In a game of n people, each person is asked to select two other players. No player knows whether or not they've been selected. What is the probability that at least one person is not selected by anyone?

What we've got so far:

For n=3 players, it is impossible for anyone to be left out.

For n=4 players, the probability that one player is left out is $\displaystyle \frac{12}{81} = \frac{4}{27}$.

For n=5 players, the probability that one player is left out is $\displaystyle \frac{2340}{7776} = \frac{65}{216}$.

For n=5 players, the probability that two players are left out is $\displaystyle \frac{90}{7776} = \frac{5}{432}$.

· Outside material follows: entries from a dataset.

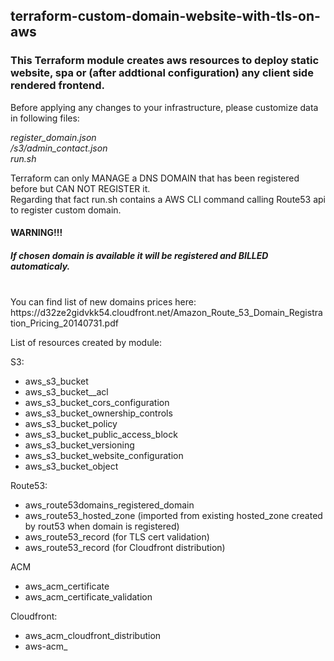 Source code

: <h2>terraform-custom-domain-website-with-tls-on-aws</h2>

<h3>This Terraform module creates aws resources to deploy static website, spa or (after addtional  configuration) any client side rendered frontend.</h3> 

<p>Before applying any changes to your infrastructure, please customize data in following files:</p>

*register_domain.json*<br>
*/s3/admin_contact.json*<br>
*run.sh*

<p>Terraform can only MANAGE a DNS DOMAIN that has been registered before but CAN NOT REGISTER it.<br>
Regarding that fact run.sh contains a AWS CLI command calling Route53 api to register custom domain.<br>

<h4>WARNING!!!</h4>

<h5>If chosen domain is available it will be registered and BILLED automaticaly.</h5><br> 
You can find list of new domains prices here: <br>https://d32ze2gidvkk54.cloudfront.net/Amazon_Route_53_Domain_Registration_Pricing_20140731.pdf</p>


<p>List of resources created by module:

S3:
  - aws_s3_bucket
  - aws_s3_bucket__acl
  - aws_s3_bucket_cors_configuration
  - aws_s3_bucket_ownership_controls
  - aws_s3_bucket_policy
  - aws_s3_bucket_public_access_block
  - aws_s3_bucket_versioning
  - aws_s3_bucket_website_configuration
  - aws_s3_bucket_object
  
Route53:
  - aws_route53domains_registered_domain
  - aws_route53_hosted_zone (imported from existing hosted_zone created by rout53 when domain is registered)
  - aws_route53_record      (for TLS cert validation) 
  - aws_route53_record      (for Cloudfront distribution) 
   
ACM
  - aws_acm_certificate
  - aws_acm_certificate_validation

Cloudfront:
  - aws_acm_cloudfront_distribution
  - aws-acm_             
</p>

For n=5 players, the overall probability that someone is left out is $\displaystyle \frac{2430}{7776} = \frac{5}{16}$.

For n=6 players, the probability that one player is left out is $\displaystyle \frac{380700}{1000000} = \frac{3807}{10000}$.

For n=6 players, the probability that two players are left out is $\displaystyle \frac{42120}{1000000} = \frac{1053}{25000}$.

For n=6 players, the probability that three players are left out is $\displaystyle \frac{540}{1000000} = \frac{27}{50000}$.

For n=6 players, the overall probability that someone is left out is $\displaystyle \frac{423360}{1000000} = \frac{1323}{3125}$.

For n players, the denominator will be $\displaystyle \binom{n-1}{2}^n$.

Any thoughts on how to generalize this, or any similar problems we could relate this back to? Thanks!